Embracing Choice: The Autobiography of Edith Eger

Edith Eger

Essay by Kerstin W. Shands

How much do we choose in life? Is it possible to choose our own reactions to what happens to us? If we had the answer to these questions, we could accept or dismiss most of the life philosophies written from ancient times to today.

For Edith Eger, the answer is yes. In The Choice: Embrace the Possible, she argues that we always have the possibility to choose, even in times of cruelty, powerlessness and suffering. The power to choose is something no one can take away from us. As one of the last remaining Holocaust survivors, Eger has known the darkest possible experiences, and hers is a voice to take seriously.

While The Choice is an autobiographical account of Edith Eger’s life, it is also a philosophical work whose central theme concerns our ability to choose. Much of Eger’s life wisdom stems from her experiences in the concentration camp and from working through this trauma for decades afterwards.

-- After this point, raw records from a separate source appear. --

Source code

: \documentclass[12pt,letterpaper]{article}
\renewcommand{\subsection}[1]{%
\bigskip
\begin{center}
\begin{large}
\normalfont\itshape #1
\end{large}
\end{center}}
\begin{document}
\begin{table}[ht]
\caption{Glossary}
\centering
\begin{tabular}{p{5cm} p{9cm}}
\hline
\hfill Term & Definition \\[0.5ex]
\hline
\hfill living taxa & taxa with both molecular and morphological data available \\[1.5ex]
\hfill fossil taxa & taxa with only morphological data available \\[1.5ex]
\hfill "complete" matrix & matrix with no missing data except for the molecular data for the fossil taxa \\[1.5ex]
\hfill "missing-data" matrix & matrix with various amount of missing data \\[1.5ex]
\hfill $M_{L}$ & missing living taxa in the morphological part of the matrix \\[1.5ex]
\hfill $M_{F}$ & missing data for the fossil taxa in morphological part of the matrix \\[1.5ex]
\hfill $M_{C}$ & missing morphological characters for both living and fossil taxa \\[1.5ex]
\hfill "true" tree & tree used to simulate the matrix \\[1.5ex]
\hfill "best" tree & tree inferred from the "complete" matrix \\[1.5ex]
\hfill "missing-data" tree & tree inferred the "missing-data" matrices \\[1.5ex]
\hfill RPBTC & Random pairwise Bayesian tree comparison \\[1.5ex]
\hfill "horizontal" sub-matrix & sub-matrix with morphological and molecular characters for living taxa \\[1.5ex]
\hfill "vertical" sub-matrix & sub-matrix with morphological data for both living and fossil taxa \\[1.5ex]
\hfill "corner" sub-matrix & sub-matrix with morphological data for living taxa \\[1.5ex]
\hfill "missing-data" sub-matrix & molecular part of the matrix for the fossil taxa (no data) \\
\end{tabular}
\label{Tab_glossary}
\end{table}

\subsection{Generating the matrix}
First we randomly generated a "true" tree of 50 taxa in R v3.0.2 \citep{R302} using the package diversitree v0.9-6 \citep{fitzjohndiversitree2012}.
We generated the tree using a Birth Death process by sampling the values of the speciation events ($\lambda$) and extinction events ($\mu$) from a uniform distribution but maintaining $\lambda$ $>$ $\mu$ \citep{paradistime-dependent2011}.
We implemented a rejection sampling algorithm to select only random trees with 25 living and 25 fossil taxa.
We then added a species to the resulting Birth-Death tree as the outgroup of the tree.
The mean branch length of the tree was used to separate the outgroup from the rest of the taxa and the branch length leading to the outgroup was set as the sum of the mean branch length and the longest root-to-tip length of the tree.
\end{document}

Her inner strength helps her move on and create a new life in the South in the United States, where she and her husband, Béla Eger, move in 1949 and where Edith becomes a psychologist focusing on trauma therapy.

Edith Eger was born in a Hungarian-Jewish family in 1927 in Košice. Even though conditions there were somewhat better than in many other places, there was an antisemitism that affected Eger. In the spring of 1944, the family was forced to move to the ghetto in Košice. Later on, they were sent to Auschwitz, where the young Edith, a teenager, was separated from her parents and was never to see them again. But Edith’s sister Magda was with her in Auschwitz, something that was of life-saving importance for them both.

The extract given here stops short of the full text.